Netflix raises $1B in debt, and an eyebrow at AT&T-Time Warner tie-up

Top SVOD provider Netflix plans to raise $1 billion through a debt offering to pay for “general corporate purposes” that likely include content acquisition and production, bringing its debt load to more than $3 billion.

While Netflix didn’t specify in a media statement what the latest debt offering would be spent on, content costs make up a significant portion of its spending, Variety noted, and the company has stated it will spend at least $6 billion in 2017 on content, on a profit-and-loss basis.

The cash infusion comes at a time when competitive pressure on Netflix in the U.S. may be increasing. AT&T’s deal to acquire Time Warner, Inc., gives the wireless carrier ownership of premium network HBO and other content assets, and therefore a possible edge in the OTT streaming market.

Netflix CEO Reed Hastings played it cool during a WSJ.D Live appearance this week, saying that the SVOD provider welcomes “open competition” but offering a caveat about net neutrality. “We want to make sure it doesn’t give an unfair advantage to HBO,” Hastings said, according to Business Insider.
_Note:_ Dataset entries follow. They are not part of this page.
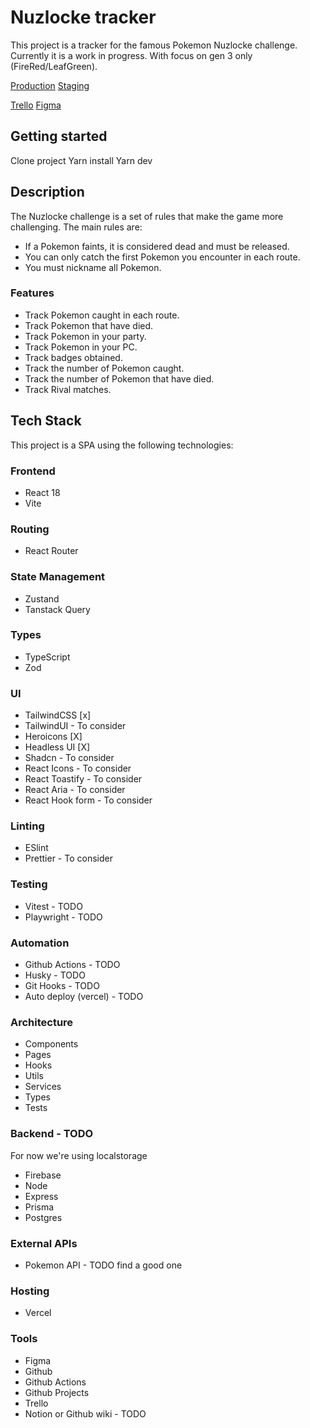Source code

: # Nuzlocke tracker
This project is a tracker for the famous Pokemon Nuzlocke challenge.
Currently it is a work in progress.
With focus on gen 3 only (FireRed/LeafGreen).

[Production](https://nuzlocke-tracker-one.vercel.app/)
[Staging](https://nuzlocke-tracker-one-staging.vercel.app/)

[Trello](https://trello.com/w/nuzlocketracker1)
[Figma](https://www.figma.com/files/team/1303046367742188741/project/271313616/Nuzlocke-Tracker?fuid=890935191513048297)


## Getting started

Clone project
Yarn install
Yarn dev

## Description

The Nuzlocke challenge is a set of rules that make the game more challenging.
The main rules are:

- If a Pokemon faints, it is considered dead and must be released.
- You can only catch the first Pokemon you encounter in each route.
- You must nickname all Pokemon.

### Features

- Track Pokemon caught in each route.
- Track Pokemon that have died.
- Track Pokemon in your party.
- Track Pokemon in your PC.
- Track badges obtained.
- Track the number of Pokemon caught.
- Track the number of Pokemon that have died.
- Track Rival matches.

## Tech Stack

This project is a SPA using the following technologies:

### Frontend

- React 18
- Vite

### Routing

- React Router

### State Management

- Zustand
- Tanstack Query

### Types

- TypeScript
- Zod

### UI

- TailwindCSS [x]
- TailwindUI - To consider
- Heroicons [X]
- Headless UI [X]
- Shadcn - To consider
- React Icons - To consider
- React Toastify - To consider
- React Aria - To consider
- React Hook form - To consider

### Linting

- ESlint
- Prettier - To consider

### Testing

- Vitest - TODO
- Playwright - TODO

### Automation

- Github Actions - TODO
- Husky - TODO
- Git Hooks - TODO
- Auto deploy (vercel) - TODO

### Architecture

- Components
- Pages
- Hooks
- Utils
- Services
- Types
- Tests

### Backend - TODO

For now we're using localstorage

- Firebase
- Node
- Express
- Prisma
- Postgres

### External APIs

- Pokemon API - TODO find a good one

### Hosting

- Vercel

### Tools

- Figma
- Github
- Github Actions
- Github Projects
- Trello
- Notion or Github wiki - TODO
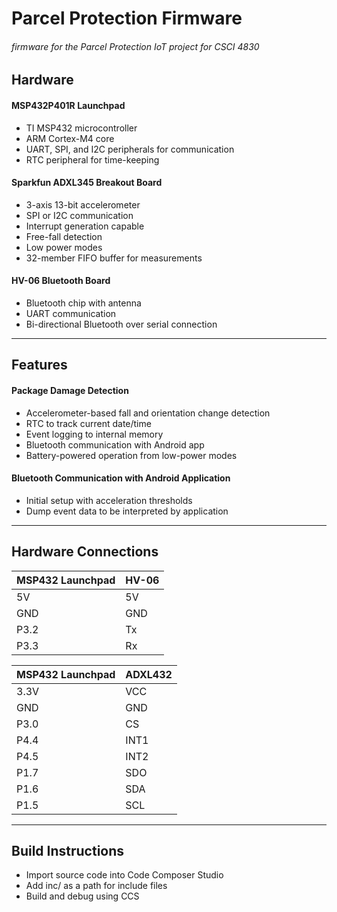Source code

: # Parcel Protection Firmware
###### firmware for the Parcel Protection IoT project for CSCI 4830

## Hardware

#### MSP432P401R Launchpad
* TI MSP432 microcontroller
* ARM Cortex-M4 core
* UART, SPI, and I2C peripherals for communication
* RTC peripheral for time-keeping

#### Sparkfun ADXL345 Breakout Board
* 3-axis 13-bit accelerometer
* SPI or I2C communication
* Interrupt generation capable
* Free-fall detection
* Low power modes
* 32-member FIFO buffer for measurements

#### HV-06 Bluetooth Board
* Bluetooth chip with antenna
* UART communication
* Bi-directional Bluetooth over serial connection
___

## Features

#### Package Damage Detection
* Accelerometer-based fall and orientation change detection
* RTC to track current date/time
* Event logging to internal memory
* Bluetooth communication with Android app
* Battery-powered operation from low-power modes

#### Bluetooth Communication with Android Application
* Initial setup with acceleration thresholds
* Dump event data to be interpreted by application
___

## Hardware Connections

MSP432 Launchpad | HV-06
---------------- | -----
5V               | 5V
GND              | GND
P3.2             | Tx
P3.3             | Rx

MSP432 Launchpad | ADXL432
---------------- | -------
3.3V             | VCC
GND              | GND
P3.0             | CS
P4.4             | INT1
P4.5             | INT2
P1.7             | SDO
P1.6             | SDA
P1.5             | SCL
___

## Build Instructions

* Import source code into Code Composer Studio
* Add inc/ as a path for include files
* Build and debug using CCS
What Hastings is referring to is that AT&T, as both a broadband and wireless provider, could give preferential treatment to the services and channels it owns when it comes to moving data over IP networks. While current net neutrality rules require that data be treated equally across wired broadband networks, wireless carriers in the U.S. are largely exempt from these rules.
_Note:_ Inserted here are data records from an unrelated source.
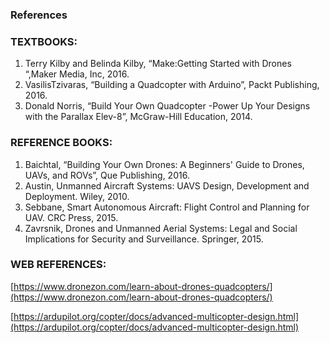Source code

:### References

### TEXTBOOKS:

1. Terry Kilby and Belinda Kilby, “Make:Getting Started with Drones “,Maker Media, Inc, 2016.
2. VasilisTzivaras, “Building a Quadcopter with Arduino”, Packt Publishing, 2016.
3. Donald Norris, “Build Your Own Quadcopter -Power Up Your Designs with the Parallax Elev-8”, McGraw-Hill Education, 2014.

### REFERENCE BOOKS:

1. Baichtal, “Building Your Own Drones: A Beginners' Guide to Drones, UAVs, and ROVs”, Que Publishing, 2016. 
2. Austin, Unmanned Aircraft Systems: UAVS Design, Development and Deployment. Wiley, 2010.
3. Sebbane, Smart Autonomous Aircraft: Flight Control and Planning for UAV. CRC Press, 2015.
4. Zavrsnik, Drones and Unmanned Aerial Systems: Legal and Social Implications for Security and Surveillance. Springer, 2015.

### WEB REFERENCES:

[https://www.dronezon.com/learn-about-drones-quadcopters/](https://www.dronezon.com/learn-about-drones-quadcopters/)


[https://ardupilot.org/copter/docs/advanced-multicopter-design.html](https://ardupilot.org/copter/docs/advanced-multicopter-design.html)
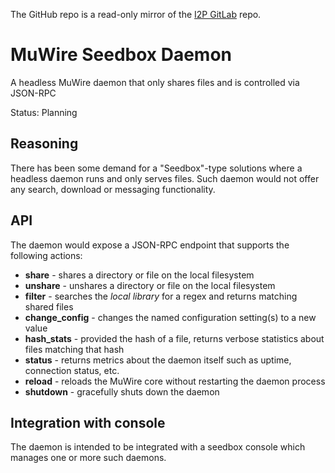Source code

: The GitHub repo is a read-only mirror of the [I2P GitLab](https://i2pgit.org/zlatinb/muwire-seedbox-daemon) repo.

# MuWire Seedbox Daemon

A headless MuWire daemon that only shares files and is controlled via JSON-RPC

Status: Planning

## Reasoning

There has been some demand for a "Seedbox"-type solutions where a headless daemon runs and only serves files.  Such daemon would not offer any search, download or messaging functionality.

## API

The daemon would expose a JSON-RPC endpoint that supports the following actions:

* **share** - shares a directory or file on the local filesystem
* **unshare** - unshares a directory or file on the local filesystem
* **filter** - searches the *local library* for a regex and returns matching shared files
* **change_config** - changes the named configuration setting(s) to a new value
* **hash_stats** - provided the hash of a file, returns verbose statistics about files matching that hash
* **status** - returns metrics about the daemon itself such as uptime, connection status, etc.
* **reload** - reloads the MuWire core without restarting the daemon process
* **shutdown** - gracefully shuts down the daemon

## Integration with console

The daemon is intended to be integrated with a seedbox console which manages one or more such daemons.
 

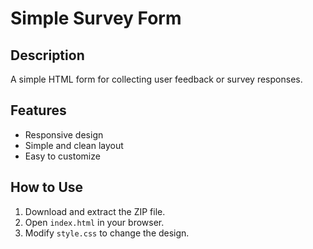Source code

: # Simple Survey Form

## Description
A simple HTML form for collecting user feedback or survey responses.

## Features
- Responsive design
- Simple and clean layout
- Easy to customize

## How to Use
1. Download and extract the ZIP file.
2. Open `index.html` in your browser.
3. Modify `style.css` to change the design.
That exemption is already being put to use by wireless carriers such as T-Mobile and Verizon, which offer “zero-rated” video streaming of their own mobile-first video services – Binge On and go90 – to their subscribers. Basically, customers using those services don’t see the video data used count toward their plan’s data cap.

Should AT&T decide to offer a similar zero-rated video streaming service, it could add HBO or other Time Warner content to that service – a strategy that may drag eyeballs away from Netflix, at least in the mobile environment, and give AT&T a bigger advantage in the streaming arena.

“The key thing is whether there is going to be net neutrality, which hasn’t been AT&T’s favorite topic,” Hastings said, according to The Wall Street Journal.

Still, AT&T’s new virtual MVPD service, DirecTV Now, may be the bigger competitive threat to Netflix. Slated to launch in November at a base price point of $35 a month, DirecTV Now could grab viewers and provide the kind of competition that Hastings says Netflix loves.

In the meantime, Netflix will continue cranking out globally-licensed original content. “We’re focused on movies and tv shows on a global basis for the next 10 or 15 years, we’re sort of heads down on that space, it’s an enormous space on a global basis. So, no sports, no news,” he said.